Written By: Amy Gregg, Advocacy Intern, YWCA of Greater Atlanta
We were both raised by southern families that we didn’t quite feel like we fit into. We both loved to treat ourselves to a spa day. We both felt a deep need for sisterhood amongst the women in our lives. We both loved to spend time in our hammocks under the trees. We both maintained the belief that things simply were not as equal as we were told they would be.
We also both loved to dye our hair red. The first time we ever had a conversation about race relations we were both leaning over the edge of her bathtub, my head under the running faucet and her hands rinsing the residual dye from the roots of my hair. As she finished telling a story of a recent act of discrimination at her workplace, I towel-dried my hair and responded, “Yeah that sounds like institutionalized racism to me.”
She stood quietly for a minute, and I worried that perhaps I had made her uncomfortable. Then looked me in the eye and responded:
“Thank you for believing me.”
I share this story because a seemingly simple conversation allowed her to recognize me as an ally in the struggle for racial justice.
But this conversation really wasn’t simple at all. It required courage on her end to potentially make me feel uncomfortable by discussing her white coworkers’ racism. It demanded honesty from her while sharing her experiences as a black woman in the workplace. It asked of me to remain an active, empathetic listener.
That encounter allowed our friendship to blossom further. Now we live together and discuss topics of racial justice, women’s equality, and solidarity over the dinner table. She challenges me to think beyond my experience as a white woman and increasingly holds me accountable as an ally both within our private home and in the public sphere.
After we developed a safe space between ourselves to hold conversations about race and social justice, we each felt more comfortable facilitating those conversations with other people.
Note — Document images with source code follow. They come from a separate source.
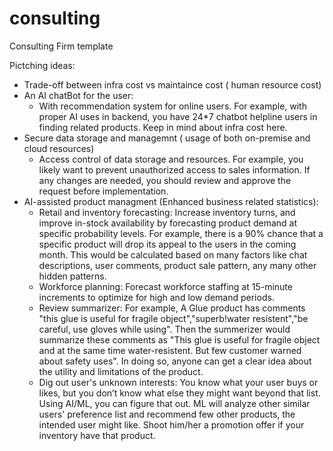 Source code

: # consulting
Consulting Firm template

Pictching ideas:
- Trade-off between infra cost vs maintaince cost ( human resource cost)
- An AI chatBot for the user:
    * With recommendation system for online users. For example, with proper AI uses in backend, you have 24*7 chatbot helpline users in finding related products. Keep in mind about infra cost here. 
- Secure data storage and managemnt ( usage of both on-premise and cloud resources)
    * Access control of data storage and resources. For example, you likely want to prevent unauthorized access to sales information. If any changes are needed, you should review and approve the request before implementation.
- AI-assisted product managment (Enhanced business related statistics):
    * Retail and inventory forecasting: Increase inventory turns, and improve in-stock availability by forecasting product demand at specific probability levels. For example, there is a 90% chance that a specific product will drop its appeal to the users in the coming month. This would be calculated based on many factors like chat descriptions, user comments, product sale pattern, any many other hidden patterns.
    * Workforce planning: Forecast workforce staffing at 15-minute increments to optimize for high and low demand periods.
    * Review summarizer: For example, A Glue product has comments "this glue is useful for fragile object","superb!water resistent","be careful, use gloves while using". Then the summerizer would summarize these comments as "This glue is useful for fragile object and at the same time water-resistent. But few customer warned about safety uses". In doing so, anyone can get a clear idea about the utility and limitations of the product.
    * Dig out user's unknown interests: You know what your user buys or likes, but you don’t know what else they might want beyond that list. Using AI/ML, you can figure that out. ML will analyze other similar users' preference list and recommend few other products, the intended user might like. Shoot him/her a promotion offer if your inventory have that product. 
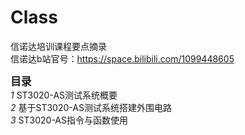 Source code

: # Class

信诺达培训课程要点摘录  
信诺达b站官号：https://space.bilibili.com/1099448605  

<big>**目录**</big>  
*1*  ST3020-AS测试系统概要  
*2*  基于ST3020-AS测试系统搭建外围电路   
*3*  ST3020-AS指令与函数使用  

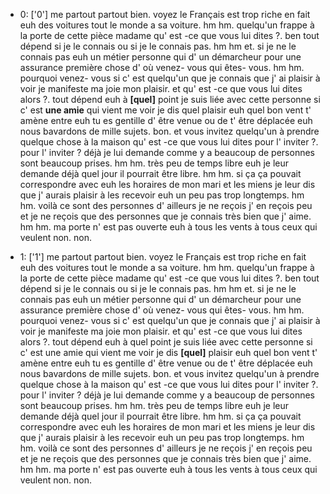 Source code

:  * 0: ['0']
	me partout partout bien.
	 voyez le Français est trop riche en fait euh des voitures tout le monde a sa voiture.
	 hm hm.
	 quelqu'un frappe à la porte de cette pièce madame qu' est -ce que vous lui dites ?.
	 ben tout dépend si je le connais ou si je le connais pas.
	 hm hm et.
	 si je ne le connais pas euh un métier personne qui d' un démarcheur pour une assurance première chose d' où venez- vous qui êtes- vous.
	 hm hm.
	 pourquoi venez- vous si c' est quelqu'un que je connais que j' ai plaisir à voir je manifeste ma joie mon plaisir.
	 et qu' est -ce que vous lui dites alors ?.
	 tout dépend euh à **[quel]** point je suis liée avec cette personne si c' est **une amie** qui vient me voir je dis quel plaisir euh quel bon vent t' amène entre euh tu es gentille d' être venue ou de t' être déplacée euh nous bavardons de mille sujets.
	 bon.
	 et vous invitez quelqu'un à prendre quelque chose à la maison qu' est -ce que vous lui dites pour l' inviter ?.
	 pour l' inviter ? déjà je lui demande comme y a beaucoup de personnes sont beaucoup prises.
	 hm hm.
	 très peu de temps libre euh je leur demande déjà quel jour il pourrait être libre.
	 hm hm.
	 si ça ça pouvait correspondre avec euh les horaires de mon mari et les miens je leur dis que j' aurais plaisir à les recevoir euh un peu pas trop longtemps.
	 hm hm.
	 voilà ce sont des personnes d' ailleurs je ne reçois j' en reçois peu et je ne reçois que des personnes que je connais très bien que j' aime.
	 hm hm.
	 ma porte n' est pas ouverte euh à tous les vents à tous ceux qui veulent non.
	 non.
	
 * 1: ['1']
	me partout partout bien.
	 voyez le Français est trop riche en fait euh des voitures tout le monde a sa voiture.
	 hm hm.
	 quelqu'un frappe à la porte de cette pièce madame qu' est -ce que vous lui dites ?.
	 ben tout dépend si je le connais ou si je le connais pas.
	 hm hm et.
	 si je ne le connais pas euh un métier personne qui d' un démarcheur pour une assurance première chose d' où venez- vous qui êtes- vous.
	 hm hm.
	 pourquoi venez- vous si c' est quelqu'un que je connais que j' ai plaisir à voir je manifeste ma joie mon plaisir.
	 et qu' est -ce que vous lui dites alors ?.
	 tout dépend euh à quel point je suis liée avec cette personne si c' est une amie qui vient me voir je dis **[quel]** plaisir euh quel bon vent t' amène entre euh tu es gentille d' être venue ou de t' être déplacée euh nous bavardons de mille sujets.
	 bon.
	 et vous invitez quelqu'un à prendre quelque chose à la maison qu' est -ce que vous lui dites pour l' inviter ?.
	 pour l' inviter ? déjà je lui demande comme y a beaucoup de personnes sont beaucoup prises.
	 hm hm.
	 très peu de temps libre euh je leur demande déjà quel jour il pourrait être libre.
	 hm hm.
	 si ça ça pouvait correspondre avec euh les horaires de mon mari et les miens je leur dis que j' aurais plaisir à les recevoir euh un peu pas trop longtemps.
	 hm hm.
	 voilà ce sont des personnes d' ailleurs je ne reçois j' en reçois peu et je ne reçois que des personnes que je connais très bien que j' aime.
	 hm hm.
	 ma porte n' est pas ouverte euh à tous les vents à tous ceux qui veulent non.
	 non.
	
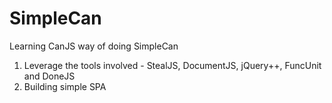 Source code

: # SimpleCan
Learning CanJS way of doing SimpleCan
1) Leverage the tools involved - StealJS, DocumentJS, jQuery++, FuncUnit and DoneJS
2) Building simple SPA 
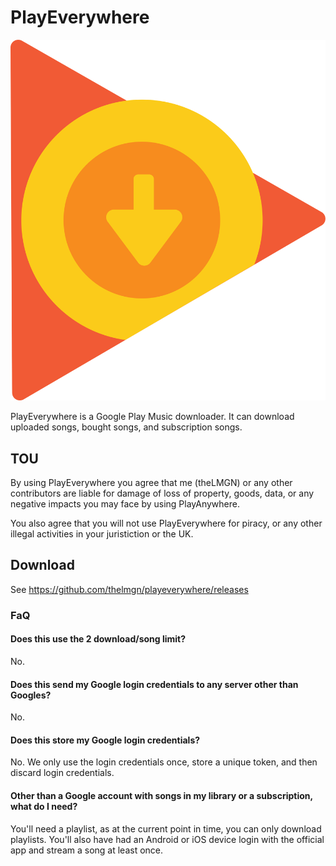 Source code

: # PlayEverywhere

![Logo](ui/img/logo.svg)

PlayEverywhere is a Google Play Music downloader. It can download uploaded songs, bought songs, and subscription songs.

## TOU

By using PlayEverywhere you agree that me (theLMGN) or any other contributors are liable for damage of loss of property, goods, data, or any negative impacts you may face by using PlayAnywhere.

You also agree that you will not use PlayEverywhere for piracy, or any other illegal activities in your juristiction or the UK.

## Download

See https://github.com/thelmgn/playeverywhere/releases 

### FaQ

#### Does this use the 2 download/song limit?

No.

#### Does this send my Google login credentials to any server other than Googles?

No.

#### Does this store my Google login credentials?

No. We only use the login credentials once, store a unique token, and then discard login credentials.

#### Other than a Google account with songs in my library or a subscription, what do I need?

You'll need a playlist, as at the current point in time, you can only download playlists. You'll also have had an Android or iOS device login with the official app and stream a song at least once.
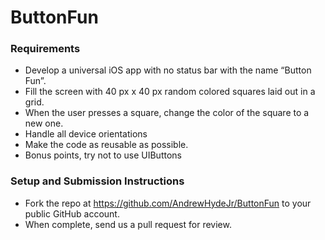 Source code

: ButtonFun
=========

### Requirements
*	Develop a universal iOS app with no status bar with the name “Button Fun”.
* Fill the screen with 40 px x 40 px random colored squares laid out in a grid.
* When the user presses a square, change the color of the square to a new one.
* Handle all device orientations 
* Make the code as reusable as possible.
* Bonus points, try not to use UIButtons

### Setup and Submission Instructions

*	Fork the repo at https://github.com/AndrewHydeJr/ButtonFun to your public GitHub account.
* When complete, send us a pull request for review.

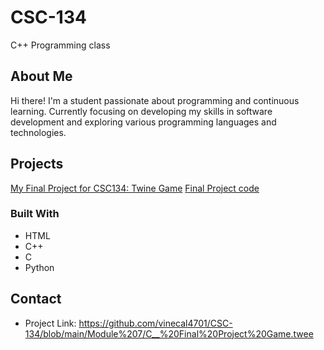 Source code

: # CSC-134

C++ Programming class

## About Me
Hi there! I'm a student passionate about programming and continuous learning. Currently focusing on developing my skills in software development and exploring various programming languages and technologies.

## Projects
[My Final Project for CSC134: Twine Game](CPP_Final_Project_Game.html)
[Final Project code](https://github.com/vinecal4701/CSC-134/blob/main/Module%207/C__%20Final%20Project%20Game.twee)

### Built With

- HTML
- C++
- C
- Python



## Contact


- Project Link: https://github.com/vinecal4701/CSC-134/blob/main/Module%207/C__%20Final%20Project%20Game.twee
For her, that often means addressing inappropriate comments or behaviors from her white peers, and for me, that means figuring out ways to discuss white privilege with my family and colleagues. We now host monthly meetings with a group of friends, lovingly referred to as The League of Unusual Women, to discuss the intersection of race and other social justice topics.
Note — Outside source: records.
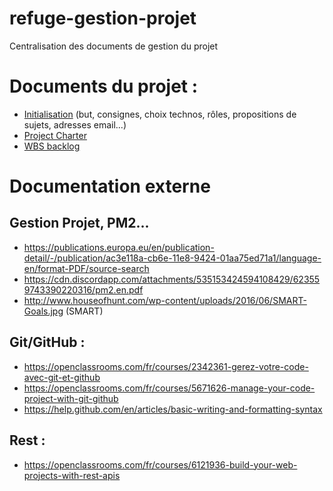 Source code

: # refuge-gestion-projet
Centralisation des documents de gestion du projet



Documents du projet :
=====================

- [Initialisation](https://docs.google.com/document/d/1gBDud3LpvzIHUw8_HQIu0eaOinJnq9tQKl2_UpnjVsE/edit) (but, consignes, choix technos, rôles, propositions de sujets, adresses email...)
- [Project Charter](https://docs.google.com/document/d/1-eo4aM_2slbmf-zPa_YHkvIrGOf8dDrlKQDj2gGk1Bk/edit)
- [WBS backlog](https://docs.google.com/spreadsheets/d/1xcJTQHaBiujmIFJoVDBjfTPv6cw6zPeTq2JODcNpshU/edit?usp=sharing)




Documentation externe
=====================

## Gestion Projet, PM2...

- https://publications.europa.eu/en/publication-detail/-/publication/ac3e118a-cb6e-11e8-9424-01aa75ed71a1/language-en/format-PDF/source-search 
- https://cdn.discordapp.com/attachments/535153424594108429/623559743390220316/pm2.en.pdf
- http://www.houseofhunt.com/wp-content/uploads/2016/06/SMART-Goals.jpg (SMART)

## Git/GitHub :

- https://openclassrooms.com/fr/courses/2342361-gerez-votre-code-avec-git-et-github
- https://openclassrooms.com/fr/courses/5671626-manage-your-code-project-with-git-github 
- https://help.github.com/en/articles/basic-writing-and-formatting-syntax

## Rest :

- https://openclassrooms.com/fr/courses/6121936-build-your-web-projects-with-rest-apis
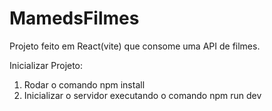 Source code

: # MamedsFilmes

Projeto feito em React(vite) que consome uma API de filmes. 

Inicializar Projeto:

1) Rodar o comando npm install
2) Inicializar o servidor executando o comando npm run dev
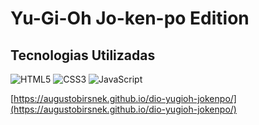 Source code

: # Yu-Gi-Oh Jo-ken-po Edition

## Tecnologias Utilizadas
![HTML5](https://img.shields.io/badge/HTML5-E34F26?style=for-the-badge&logo=html5&logoColor=white)
![CSS3](https://img.shields.io/badge/CSS3-1572B6?style=for-the-badge&logo=css3&logoColor=white)
![JavaScript](https://img.shields.io/badge/JavaScript-F7DF1E?style=for-the-badge&logo=javascript&logoColor=black)

[https://augustobirsnek.github.io/dio-yugioh-jokenpo/](https://augustobirsnek.github.io/dio-yugioh-jokenpo/)

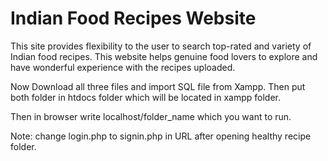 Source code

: 
# Indian Food Recipes Website

This site provides flexibility to the user to search top-rated and variety of Indian food recipes. This website helps genuine food lovers to explore and have wonderful experience with the recipes uploaded.

Now Download all three files and import SQL file from Xampp. Then put both folder in htdocs folder which will be located in xampp folder. 

Then in browser write localhost/folder_name which you want to run. 

Note: change login.php to signin.php in URL after opening healthy recipe  folder.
The ability to hold these conversations required us to create a new space. A space in which those with more privilege learn to sit back and listen without interruption. A space that allows those who have been historically oppressed to share their stories without fear of pushback or harm. A space where we can approach one another as friends, agree or disagree, walk away, and then keep coming back to sit at the table to learn and discuss more.